WHAT THE EXERCISE ASKS:
Wherever an image appears in the data, omit it and copy all the remaining text word for word.

Pictures paired with source code:
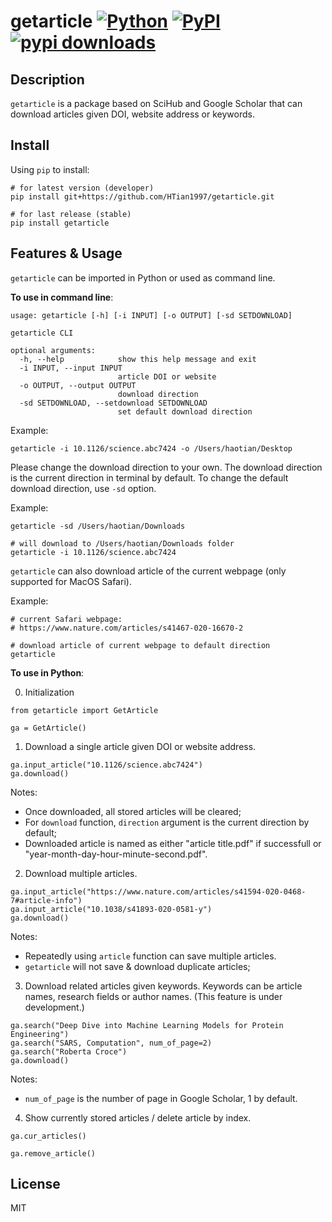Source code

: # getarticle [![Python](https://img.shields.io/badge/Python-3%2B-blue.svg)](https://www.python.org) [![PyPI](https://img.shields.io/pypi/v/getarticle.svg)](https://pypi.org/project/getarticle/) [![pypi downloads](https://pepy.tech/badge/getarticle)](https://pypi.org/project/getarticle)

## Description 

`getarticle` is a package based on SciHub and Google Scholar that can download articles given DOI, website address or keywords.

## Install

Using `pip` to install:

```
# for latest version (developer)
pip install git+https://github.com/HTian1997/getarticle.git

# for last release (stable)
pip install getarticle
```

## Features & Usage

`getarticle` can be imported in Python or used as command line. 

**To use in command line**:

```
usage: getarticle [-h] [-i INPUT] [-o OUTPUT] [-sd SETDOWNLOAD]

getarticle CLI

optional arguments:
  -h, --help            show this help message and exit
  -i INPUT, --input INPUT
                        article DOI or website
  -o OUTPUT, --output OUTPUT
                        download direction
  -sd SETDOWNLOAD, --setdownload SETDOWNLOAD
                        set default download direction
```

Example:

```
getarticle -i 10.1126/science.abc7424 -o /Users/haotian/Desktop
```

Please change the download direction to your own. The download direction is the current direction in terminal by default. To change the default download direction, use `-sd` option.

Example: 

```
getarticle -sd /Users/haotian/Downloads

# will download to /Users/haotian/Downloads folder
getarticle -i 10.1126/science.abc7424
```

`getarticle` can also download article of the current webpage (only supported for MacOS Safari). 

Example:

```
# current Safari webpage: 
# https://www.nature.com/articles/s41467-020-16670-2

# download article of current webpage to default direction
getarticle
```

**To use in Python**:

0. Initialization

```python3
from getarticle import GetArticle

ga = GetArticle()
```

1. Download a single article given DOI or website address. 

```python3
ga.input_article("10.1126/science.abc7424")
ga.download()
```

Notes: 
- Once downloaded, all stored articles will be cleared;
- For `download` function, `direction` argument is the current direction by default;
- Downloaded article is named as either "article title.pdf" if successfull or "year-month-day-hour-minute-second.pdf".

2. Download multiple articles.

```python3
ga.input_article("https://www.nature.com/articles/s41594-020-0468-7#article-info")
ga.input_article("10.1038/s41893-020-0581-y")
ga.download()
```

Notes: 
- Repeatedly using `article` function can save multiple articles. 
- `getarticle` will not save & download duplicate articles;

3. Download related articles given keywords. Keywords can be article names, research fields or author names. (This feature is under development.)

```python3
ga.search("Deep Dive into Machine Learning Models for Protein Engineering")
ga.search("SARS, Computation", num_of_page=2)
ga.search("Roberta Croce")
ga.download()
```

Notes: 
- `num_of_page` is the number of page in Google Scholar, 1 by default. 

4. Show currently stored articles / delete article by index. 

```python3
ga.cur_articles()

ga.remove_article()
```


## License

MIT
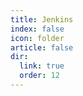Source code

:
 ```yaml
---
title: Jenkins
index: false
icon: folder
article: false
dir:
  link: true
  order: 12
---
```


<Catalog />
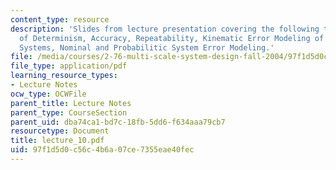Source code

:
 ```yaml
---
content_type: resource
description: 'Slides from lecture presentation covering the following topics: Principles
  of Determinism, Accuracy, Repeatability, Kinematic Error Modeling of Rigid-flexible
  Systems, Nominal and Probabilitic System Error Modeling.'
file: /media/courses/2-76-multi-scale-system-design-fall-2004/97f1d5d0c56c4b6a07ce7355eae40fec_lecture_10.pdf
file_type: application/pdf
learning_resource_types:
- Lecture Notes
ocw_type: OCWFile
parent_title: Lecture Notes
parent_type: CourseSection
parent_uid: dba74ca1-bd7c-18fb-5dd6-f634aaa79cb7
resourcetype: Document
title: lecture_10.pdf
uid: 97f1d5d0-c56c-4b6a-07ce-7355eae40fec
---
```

TASK SOLUTION:
Source code

: # getarticle [![Python](https://img.shields.io/badge/Python-3%2B-blue.svg)](https://www.python.org) [![PyPI](https://img.shields.io/pypi/v/getarticle.svg)](https://pypi.org/project/getarticle/) [![pypi downloads](https://pepy.tech/badge/getarticle)](https://pypi.org/project/getarticle)

## Description 

`getarticle` is a package based on SciHub and Google Scholar that can download articles given DOI, website address or keywords.

## Install

Using `pip` to install:

```
# for latest version (developer)
pip install git+https://github.com/HTian1997/getarticle.git

# for last release (stable)
pip install getarticle
```

## Features & Usage

`getarticle` can be imported in Python or used as command line. 

**To use in command line**:

```
usage: getarticle [-h] [-i INPUT] [-o OUTPUT] [-sd SETDOWNLOAD]

getarticle CLI

optional arguments:
  -h, --help            show this help message and exit
  -i INPUT, --input INPUT
                        article DOI or website
  -o OUTPUT, --output OUTPUT
                        download direction
  -sd SETDOWNLOAD, --setdownload SETDOWNLOAD
                        set default download direction
```

Example:

```
getarticle -i 10.1126/science.abc7424 -o /Users/haotian/Desktop
```

Please change the download direction to your own. The download direction is the current direction in terminal by default. To change the default download direction, use `-sd` option.

Example: 

```
getarticle -sd /Users/haotian/Downloads

# will download to /Users/haotian/Downloads folder
getarticle -i 10.1126/science.abc7424
```

`getarticle` can also download article of the current webpage (only supported for MacOS Safari). 

Example:

```
# current Safari webpage: 
# https://www.nature.com/articles/s41467-020-16670-2

# download article of current webpage to default direction
getarticle
```

**To use in Python**:

0. Initialization

```python3
from getarticle import GetArticle

ga = GetArticle()
```

1. Download a single article given DOI or website address. 

```python3
ga.input_article("10.1126/science.abc7424")
ga.download()
```

Notes: 
- Once downloaded, all stored articles will be cleared;
- For `download` function, `direction` argument is the current direction by default;
- Downloaded article is named as either "article title.pdf" if successfull or "year-month-day-hour-minute-second.pdf".

2. Download multiple articles.

```python3
ga.input_article("https://www.nature.com/articles/s41594-020-0468-7#article-info")
ga.input_article("10.1038/s41893-020-0581-y")
ga.download()
```

Notes: 
- Repeatedly using `article` function can save multiple articles. 
- `getarticle` will not save & download duplicate articles;

3. Download related articles given keywords. Keywords can be article names, research fields or author names. (This feature is under development.)

```python3
ga.search("Deep Dive into Machine Learning Models for Protein Engineering")
ga.search("SARS, Computation", num_of_page=2)
ga.search("Roberta Croce")
ga.download()
```

Notes: 
- `num_of_page` is the number of page in Google Scholar, 1 by default. 

4. Show currently stored articles / delete article by index. 

```python3
ga.cur_articles()

ga.remove_article()
```


## License

MIT
Source code

:
 ```yaml
---
title: Jenkins
index: false
icon: folder
article: false
dir:
  link: true
  order: 12
---
```


<Catalog />
Source code

:
 ```yaml
---
content_type: resource
description: 'Slides from lecture presentation covering the following topics: Principles
  of Determinism, Accuracy, Repeatability, Kinematic Error Modeling of Rigid-flexible
  Systems, Nominal and Probabilitic System Error Modeling.'
file: /media/courses/2-76-multi-scale-system-design-fall-2004/97f1d5d0c56c4b6a07ce7355eae40fec_lecture_10.pdf
file_type: application/pdf
learning_resource_types:
- Lecture Notes
ocw_type: OCWFile
parent_title: Lecture Notes
parent_type: CourseSection
parent_uid: dba74ca1-bd7c-18fb-5dd6-f634aaa79cb7
resourcetype: Document
title: lecture_10.pdf
uid: 97f1d5d0-c56c-4b6a-07ce-7355eae40fec
---
```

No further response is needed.